Twenty minutes later, and there he is at my feet. Beautiful and measured thricely at 35.5”. I look up, and who’s that? My son Charlie walking casually down the beach to let me know Grandma is heading up to the house to see about dinner. Only, he breaks into a full sprint at about fifty yards out when he sees the crowd gathering and this silver flopping flash. If we ever let him use that kind of language, I’m sure he would have screamed “hooooly shiiiiit, Dad!” – he wore the look all over his face. He’s followed a minute later by the gals of the family; Elizabeth’s suitably impressed, but wonders if she has to have fish for dinner – she hates fish. Ann, my wife, is grinning as she comes up and says, “congratulations, that’s a nice fish you caught there, mister”. And another voice comes into my head – this time it’s mine – and it’s saying, “No, it’s a nice fish I caught with help and advise from a lot of very generous people."

Amazing what you can do when you listen to the voices in your head!

Pic's in the gallery!


----------



## kev (Sep 26, 2004)

great story and great fish.glad to hear it.


----------



## david123 (Jun 24, 2004)

*Congrats!*

Some years ago I used to vacation in Stone Harbor and Know of the areas you speak of. I never had any luck with anything but Sand Sharks! Your tale was a good one and was a pleasure to read. Good job!

Dave


----------



## FunnyFishMan (Nov 19, 2004)

That story made my day! I think there are many of us out there that can totally relate...I know I'm one of them! So I can say with a Sammy held high...CONGRADULATIONS!!!!!!!

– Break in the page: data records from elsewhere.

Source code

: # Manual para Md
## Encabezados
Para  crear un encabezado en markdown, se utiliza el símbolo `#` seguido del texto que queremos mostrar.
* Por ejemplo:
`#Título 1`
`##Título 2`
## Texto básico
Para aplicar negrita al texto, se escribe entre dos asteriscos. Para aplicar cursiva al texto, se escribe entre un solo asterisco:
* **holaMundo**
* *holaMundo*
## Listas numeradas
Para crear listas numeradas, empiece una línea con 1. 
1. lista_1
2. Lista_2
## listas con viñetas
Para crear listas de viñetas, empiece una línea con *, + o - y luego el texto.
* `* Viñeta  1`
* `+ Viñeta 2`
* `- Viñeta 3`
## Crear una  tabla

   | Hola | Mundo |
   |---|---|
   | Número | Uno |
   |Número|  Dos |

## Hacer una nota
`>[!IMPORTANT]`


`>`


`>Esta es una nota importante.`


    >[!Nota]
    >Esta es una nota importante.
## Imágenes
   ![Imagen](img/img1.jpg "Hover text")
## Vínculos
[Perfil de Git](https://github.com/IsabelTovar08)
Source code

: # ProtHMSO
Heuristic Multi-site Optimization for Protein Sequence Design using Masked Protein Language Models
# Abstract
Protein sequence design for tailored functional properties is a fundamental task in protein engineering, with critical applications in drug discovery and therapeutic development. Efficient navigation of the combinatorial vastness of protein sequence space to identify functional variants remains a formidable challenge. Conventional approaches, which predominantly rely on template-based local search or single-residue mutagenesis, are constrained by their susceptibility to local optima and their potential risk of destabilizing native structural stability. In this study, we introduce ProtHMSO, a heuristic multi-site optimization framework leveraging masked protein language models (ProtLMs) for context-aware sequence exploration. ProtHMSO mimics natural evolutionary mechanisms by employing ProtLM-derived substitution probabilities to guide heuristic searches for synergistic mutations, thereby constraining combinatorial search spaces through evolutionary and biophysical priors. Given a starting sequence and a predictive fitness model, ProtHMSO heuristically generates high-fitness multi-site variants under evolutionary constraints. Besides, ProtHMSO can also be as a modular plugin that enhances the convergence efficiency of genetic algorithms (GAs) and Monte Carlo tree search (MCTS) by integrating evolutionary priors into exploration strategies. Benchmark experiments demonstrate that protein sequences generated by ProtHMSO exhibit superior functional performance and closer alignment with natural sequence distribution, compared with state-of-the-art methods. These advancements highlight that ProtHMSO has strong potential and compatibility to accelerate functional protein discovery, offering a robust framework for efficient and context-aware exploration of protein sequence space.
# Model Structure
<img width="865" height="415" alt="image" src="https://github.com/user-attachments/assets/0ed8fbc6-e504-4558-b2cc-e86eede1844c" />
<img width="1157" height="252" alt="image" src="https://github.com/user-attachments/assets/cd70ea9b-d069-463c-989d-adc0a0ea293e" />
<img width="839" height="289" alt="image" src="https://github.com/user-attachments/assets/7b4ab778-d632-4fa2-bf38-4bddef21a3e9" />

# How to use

This Buds for you Mr. Modern Day Get Me A Fish Beer Chugging Beach Dad!

I find myself doing alot of fishing pre-season at Townsend Inlet. Pulled out a nice 25" striper and a many many 27" + Blues, and I enjoy it doing it with my 13 year old son. Maybe we'll meet up someday. Again Congrats


----------



## RuddeDogg (Mar 20, 2004)

*Well....*

Had to work OT today but as of 06:30 pm today I am on vaction. After reading this I can't wait. Way to go dude.    Vacation just got cancelled!!!


----------



## RoadRage (Jul 8, 2005)

i goto avalon everyother week, but usally fish at the 8th st jettie or the bay on 54th street cause ofthe wife and kid. but if you would be so kind as to tell me where on the beach u were at i would be most greatful!


----------



## jerseysalt (Jul 8, 2005)

*nice*

great story....makes you come back for more


----------



## ReelinRod (May 29, 2003)

Great story!

Thanks for posting.


----------



## SeaSalt (Apr 29, 2002)

good read... thanks...


----------



## Chuckles (Oct 12, 2003)

*As to where...*

I've been back up twice since, and so far have not had a single skunked outing - not counting the above, I've had 20 bass in 10 fishing days, about two hours a day. Three keys: always on the first two hours of the falling night tide, fresh-shucked clams from the place at 2389 Ocean Drive on a high-low rig w/8/0 gammi circle hooks (at least 4oz to hold), and fish the best structure you can find. I did all mine off the beach, but the deep cut I saw in June was gone, so I fished the measliest change in flatness I could find - with a beach that flat, you take what you can get - but look for a steep dropoff from the high-water mark. I did most of my fishing around 67th street and south, but that's only cause it was within easy walking distance.

Most of the fish were mid-20" range, with the exception of three to 37".


----------